These are the key concepts you need to understand to accurately answer the question.

Weibull Distribution
The Weibull Distribution is a continuous probability distribution used to model reliability and life data. It is particularly useful in assessing failure times and life spans of products. The distribution is defined by two parameters: the shape parameter \( m \) and the scale parameter \( \alpha \).

  • The shape parameter \( m \), determines the type of hazard function — whether it's increasing, decreasing, or constant over time. When \( m=2 \), often referred to as the Rayleigh distribution, it implies the hazard function is increasing.
  • The scale parameter \( \alpha \), influences the distribution's spread and scale across its domain. Essentially, \( \alpha \) adjusts the scale of time and dictates when events are likely to occur.
In analyzing life data, such as battery life, the Weibull distribution offers flexibility by adjusting these parameters to match the empirical data, which helps in predicting the time until a failure occurs. The structure of the Weibull distribution lets it handle a wide range of phenomena that require different behavior over time.
Probability Density Function
The Probability Density Function (PDF) characterizes the likelihood of a continuous random variable to take a specific value. For a random variable \( Y \) that follows a probability distribution, the PDF \( f(y) \) helps determine the probability that \( Y \) falls within a particular range.

  • The PDF must satisfy two main conditions: it is non-negative everywhere and the total area under the curve (over its range) equals 1.
  • The PDF provides a way to calculate probabilities over intervals by integrating the function over a specified range.
For the Weibull distribution, the PDF is given by:\[ f(y) = \frac{m}{\alpha} \left( \frac{y}{\alpha} \right)^{m-1} e^{-\left( \frac{y}{\alpha} \right)^m}\]This function illustrates how the likelihood of failures or events is distributed over time. It can show a peaked structure where the likelihood concentrates around a specific time or can stretch across time to show a gradual likelihood of occurrence.
Cumulative Distribution Function
The Cumulative Distribution Function (CDF) for a random variable \( Y \) describes the probability that the variable will be less than or equal to a certain value. It is an integral of the probability density function (PDF) from negative infinity to \( y \).

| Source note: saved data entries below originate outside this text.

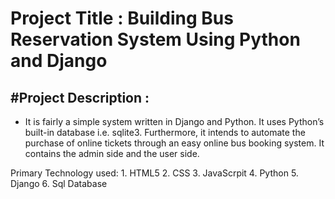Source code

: # Project Title : Building Bus Reservation System Using Python and Django



## #Project Description :

- It is fairly a simple system written in Django and Python. It uses Python’s built-in database i.e. sqlite3. Furthermore, it intends to automate the purchase of online tickets through an easy online bus booking system. It contains the admin side and the user side.


Primary Technology  used: 
                    1. HTML5
                    2. CSS
                    3. JavaScrpit
                    4. Python
                    5. Django
                    6. Sql Database

              
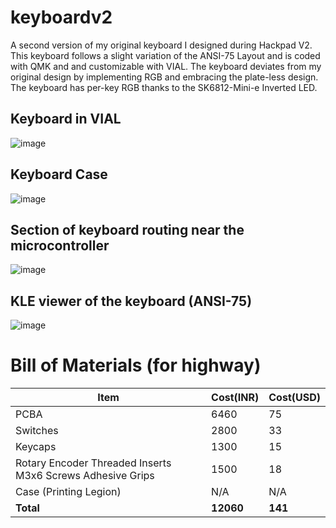 # keyboardv2

A second version of my original keyboard I designed during Hackpad V2. This keyboard follows a slight variation of the ANSI-75 Layout and is coded with QMK and and customizable with VIAL.
The keyboard deviates from my original design by implementing RGB and embracing the plate-less design. The keyboard has per-key RGB thanks to the SK6812-Mini-e Inverted LED.

## Keyboard in VIAL
![image](https://github.com/user-attachments/assets/befaa6c8-d0e0-4115-9e05-6f89d63b9ac0)

## Keyboard Case
![image](https://github.com/user-attachments/assets/2bb38367-7e88-4d97-ad61-50bc3008b817)

## Section of keyboard routing near the microcontroller
![image](https://github.com/user-attachments/assets/b91a9971-25eb-4397-9776-d0de8851b002)

## KLE viewer of the keyboard (ANSI-75)
![image](https://github.com/user-attachments/assets/114e993f-5b88-4c41-b6dc-0942ea61358d)


# Bill of Materials (for highway)
| Item                                                       | Cost(INR) | Cost(USD) |
|------------------------------------------------------------|-----------|-----------|
| PCBA                                                       | 6460      | 75        |
| Switches                                                   | 2800      | 33        |
| Keycaps                                                    | 1300      | 15        |
| Rotary Encoder Threaded Inserts M3x6 Screws Adhesive Grips | 1500      | 18        |
| Case (Printing Legion)                                     | N/A       | N/A       |
| **Total**                                                  | **12060** | **141**   |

  • The CDF is monotonically increasing and ranges between 0 and 1, moving from the lowest to the highest values of the distribution.
  • It offers a cumulative sum of probabilities up to a point \( y \), making it useful for determining the likelihood of an event occurring up to that threshold.
For the Weibull distribution, the CDF is expressed as:\[F(y) = 1 - e^{-\left( \frac{y}{\alpha} \right)^m}\]This formula allows one to calculate the probability of obtaining a value less than or equal to \( y \). In practical terms, it helps assess the probability that a device or material will last up to a specified time frame. For instance, the CDF can give insights into the probability of a battery lasting less than four years, considering it's already two years old.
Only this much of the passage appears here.